As atividades desenvolvidas no Galpão se encaixam em dois eixos principais: educação e curadoria, que se interconectam. Entre as residências artísticas se destacam o “Vou Fazer Arte”, para adolescentes da Maré, e a “ELÃ – Escola Livre de Artes”, uma residência para artistas de favelas e periferias. Além disso, o Cine Bela, um cineclube, tem se fortalecido na difusão das produções de cinema nacional. As exposições organizadas pelo Galpão Bela Maré também ganham destaque, reunindo artistas e curadores de diversas regiões do Rio de Janeiro. Atualmente a exposição “Pista, Ritmo e Fluxo”, resultado da turma de 2023 da ELÃ pode ser visitada no espaço. A mostra reúne 15 artistas e propõe o baile como orientação poética e o ponto de partida dessa edição.

Nas palavras de Anna Luisa, a participação do centro cultural na ArtRio representa um marco significativo em seus 12 anos de existência. A coordenadora destaca a importância de participar de uma feira de arte como uma maneira de fortalecer o compromisso do Galpão Bela Maré e de expandir sua rede de colaboradores, convocando a comunidade a se envolver na Campanha Bela + 10 para apoiar a reforma do espaço.
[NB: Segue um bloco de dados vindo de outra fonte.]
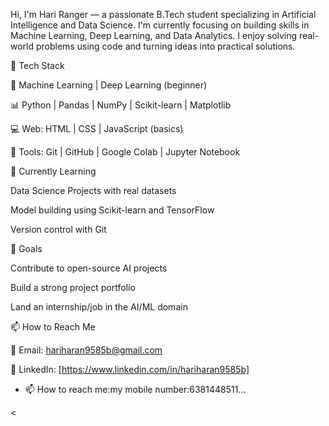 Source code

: Hi, I'm Hari Ranger — a passionate B.Tech student specializing in Artificial Intelligence and Data Science. I'm currently focusing on building skills in Machine Learning, Deep Learning, and Data Analytics. I enjoy solving real-world problems using code and turning ideas into practical solutions.

🔧 Tech Stack

🧠 Machine Learning | Deep Learning (beginner)

📊 Python | Pandas | NumPy | Scikit-learn | Matplotlib

💻 Web: HTML | CSS | JavaScript (basics)

💾 Tools: Git | GitHub | Google Colab | Jupyter Notebook


🌱 Currently Learning

Data Science Projects with real datasets

Model building using Scikit-learn and TensorFlow

Version control with Git


🚀 Goals

Contribute to open-source AI projects

Build a strong project portfolio

Land an internship/job in the AI/ML domain


📫 How to Reach Me

📧 Email: hariharan9585b@gmail.com 

🔗 LinkedIn: [https://www.linkedin.com/in/hariharan9585b]

- 📫 How to reach me:my mobile number:6381448511...

<
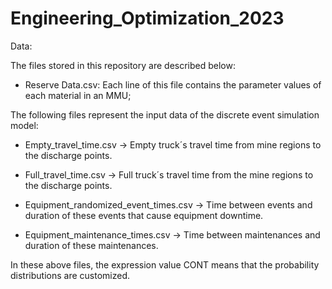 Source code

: # Engineering_Optimization_2023
Data:

The files stored in this repository are described below:

- Reserve Data.csv: Each line of this file contains the parameter values of each material in an MMU;

The following files represent the input data of the discrete event simulation model:

- Empty_travel_time.csv -> Empty truck´s travel time from mine regions to the discharge points.

- Full_travel_time.csv -> Full truck´s travel time from the mine regions to the discharge points.

- Equipment_randomized_event_times.csv -> Time between events and duration of these events that cause equipment downtime.

- Equipment_maintenance_times.csv -> Time between maintenances and duration of these maintenances.

In these above files, the expression value CONT means that the probability distributions are customized.
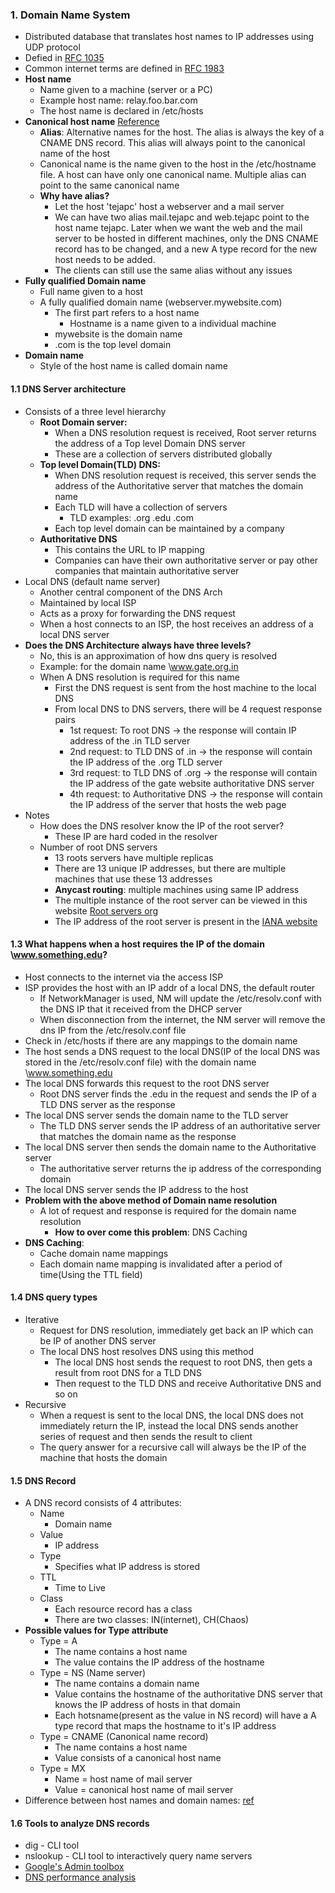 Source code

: 
### 1. Domain Name System 
- Distributed database that translates host names to IP addresses using UDP protocol
- Defied in [RFC 1035](https://datatracker.ietf.org/doc/html/rfc1035/)
- Common internet terms are defined in [RFC 1983](https://datatracker.ietf.org/doc/html/rfc1983/)
- **Host name**
	- Name given to a machine (server or a PC)
	- Example host name: relay.foo.bar.com
	- The host name is declared in /etc/hosts
- **Canonical host name** [Reference](https://datatracker.ietf.org/doc/html/rfc1034#section-3.6.2)
	- **Alias**: Alternative names for the host. The alias is always the key of a CNAME DNS record. This alias will always point to the canonical name of the host
	- Canonical name is the name given to the host in the /etc/hostname file. A host can have only one canonical name. Multiple alias can point to the same canonical name
	- **Why have alias?**
		- Let the host 'tejapc' host a webserver and a mail server
		- We can have two alias mail.tejapc and web.tejapc point to the host name tejapc. Later when we want the web and the mail server to be hosted in different machines, only the DNS CNAME record has to be changed, and a new A type record for the new host needs to be added. 
		- The clients can still use the same alias without any issues
- **Fully qualified Domain name**
	- Full name given to a host
	- A fully qualified domain name (webserver.mywebsite.com)
		- The first part refers to a host name
			- Hostname is a name given to a individual machine
		- mywebsite is the domain name
		- .com is the top level domain
- **Domain name**
	- Style of the host name is called domain name
#### 1.1 **DNS Server architecture**
- Consists of a three level hierarchy
	- **Root Domain server:** 
		- When a DNS resolution request is received, Root server returns the address of a Top level Domain DNS server
		- These are a collection of servers distributed globally
	- **Top level Domain(TLD) DNS:**
		- When DNS resolution request is received, this server sends the address of the Authoritative server that matches the domain name
		- Each TLD will have a collection of servers
			- TLD examples: .org .edu .com 
		- Each top level domain can be maintained by a company
	- **Authoritative DNS**
		- This contains the URL to IP mapping
		- Companies can have their own authoritative server or pay other companies that maintain authoritative server
- Local DNS (default name server)
	- Another central component of the DNS Arch
	- Maintained by local ISP
	- Acts as a proxy for forwarding the DNS request
	- When a host connects to an ISP, the host receives an address of a local DNS server
- **Does the DNS Architecture always have three levels?**
	- No, this is an approximation of how dns query is resolved 
	- Example:  for the domain name \www.gate.org.in
	- When A DNS resolution is required for this name
		- First the DNS request is sent from the host machine to the local DNS
		- From local DNS to DNS servers, there will be 4 request response pairs 
			- 1st request: To root DNS -> the response will contain IP address of the .in TLD server
			- 2nd request: to TLD DNS of .in -> the response will contain the IP address of the .org TLD server
			- 3rd request: to TLD DNS of .org -> the response will contain the IP address of the gate website authoritative DNS server
			- 4th request: to Authoritative DNS -> the response will contain the IP address of the server that hosts the web page
- Notes
	- How does the DNS resolver know the IP of the root server?
		- These IP are hard coded in the resolver
	- Number of root DNS servers
		- 13 roots servers have multiple replicas
		- There are 13 unique IP addresses, but there are multiple machines that use these 13 addresses
		- **Anycast routing**: multiple machines using same IP address 
		- The multiple instance of the root server can be viewed in this website [Root servers org](https://root-servers.org/?authuser=0) 
		- The IP address of the root server is present in the [IANA website](https://www.iana.org/domains/root/servers)
#### 1.3 **What happens when a host requires the IP of the domain \www.something.edu?**
- Host connects to the internet via the access ISP
- ISP provides the host with an IP addr of a local DNS, the default router
	- If NetworkManager is used, NM will update the /etc/resolv.conf with the DNS IP that it received from the DHCP server
	- When disconnection from the internet, the NM server will remove the dns IP from the /etc/resolv.conf file
- Check in /etc/hosts if there are any mappings to the domain name
- The host sends a DNS request to the local DNS(IP of the local DNS was stored in the /etc/resolv.conf file) with the domain name \www.something.edu
- The local DNS forwards this request to the root DNS server 
	- Root DNS server finds the .edu in the request and sends the IP of a TLD DNS server as the response
- The local DNS server sends the domain name to the TLD server
	- The TLD DNS server sends the IP address of an authoritative server that matches the domain name as the response
- The local DNS server then sends the domain name to the Authoritative server
	- The authoritative server returns the ip address of the corresponding domain
- The local DNS server sends the IP address to the host
- **Problem with the above method of Domain name resolution**
	- A lot of request and response is required for the domain name resolution
		- **How to over come this problem**: DNS Caching
- **DNS Caching**:
	- Cache domain name mappings 
	- Each domain name mapping is invalidated after a period of time(Using the TTL field)
#### 1.4 DNS query types
- Iterative
	- Request for DNS resolution, immediately get back an IP which can be IP of another DNS server 
	- The local DNS host resolves DNS using this method
		- The local DNS host sends the request to root DNS, then gets a result from root DNS for a TLD DNS
		- Then request to the TLD DNS and receive Authoritative DNS and so on
- Recursive 
	- When a request is sent to the local DNS, the local DNS does not immediately return the IP, instead the local DNS sends another series of request and then sends the result to client
	- The query answer for a recursive call will always be the IP of the machine that hosts the domain
#### 1.5 **DNS Record**
- A DNS record consists of 4 attributes:
	- Name
		- Domain name
	- Value
		- IP address
	- Type
		- Specifies what IP address is stored
	- TTL
		- Time to Live
	- Class
		- Each resource record has a class 
		- There are two classes: IN(internet), CH(Chaos)
- **Possible values for Type attribute**
	- Type = A
		- The name contains a host name
		- The value contains the IP address of the hostname
	- Type = NS (Name server)
		- The name contains a domain name
		- Value contains the hostname of the authoritative DNS server that knows the IP address of hosts in that domain
		- Each hotsname(present as the value in NS record) will have a A type record that maps the hostname to it's IP address
	- Type = CNAME (Canonical name record)
		- The name contains a host name
		- Value consists of a canonical host name
	- Type = MX
		- Name = host name of mail server
		- Value = canonical host name of mail server
- Difference between host names and domain names: [ref](https://superuser.com/questions/59093/difference-between-host-name-and-domain-name)
#### 1.6 Tools to analyze DNS records
- dig - CLI tool
- nslookup - CLI tool to interactively query name servers
- [Google's Admin toolbox](https://toolbox.googleapps.com/apps/main/)
- [DNS performance analysis](https://www.dnsperf.com)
As exposições organizadas pelo Galpão Bela Maré também ganham destaque, reunindo artistas e curadores de diversas regiões do Rio de Janeiro. Foto: Thaís Valencio / Observatório de Favelas

Durante a ArtRio, o Galpão Bela Maré também participou do Circuito Outros Centros no dia 16 de setembro, que possibilitou ao público conhecer não apenas o Bela Maré, como também a Galeria 535, na sede do Observatório de Favelas. Ambos os espaços se tornaram referências importantes na descentralização da produção e reflexão da arte contemporânea na cidade. Já no dia 17, aconteceu o lançamento da segunda edição do “Outros Centros – Guia Periférico Carioca das Artes Visuais“. O projeto tem como objetivo mapear, pesquisar e divulgar iniciativas ligadas às artes visuais em territórios populares, favelas, subúrbios e periferias do Rio de Janeiro.

O lançamento foi marcado por um bate-papo envolvendo representantes de duas das iniciativas participantes do guia: o Galpão Bela Maré e o Ghetto Colletiv, este último localizado no bairro de Engenho de Dentro. Anna Luisa e Junior Negão, diretor e curador do Ghetto Colletiv, compartilharam suas experiências e perspectivas sobre a cena das artes visuais em territórios periféricos. O evento salientou o compromisso do “Outros Centros” em fomentar e expandir a rede de projetos que se desenvolvem à margem do circuito artístico tradicional, fortalecendo outras centralidades culturais na cidade e contribuindo para a ampliação da cena artística.

Disputando narrativas nesse cenário, o Galpão Bela Maré mostra como a democratização das expressões artísticas e a descentralização de espaços culturais podem contribuir para a promoção de uma “ética baseada na estética visual”, como enfatiza Anna. O compromisso ético, social e estético do Bela Maré se traduz em trabalhos de qualidade e colaborações com artistas que também compartilham dessa visão de produção de arte contemporânea no país. A participação no ArtRio é um passo importante na busca pela igualdade de oportunidades no campo da arte e da cultura.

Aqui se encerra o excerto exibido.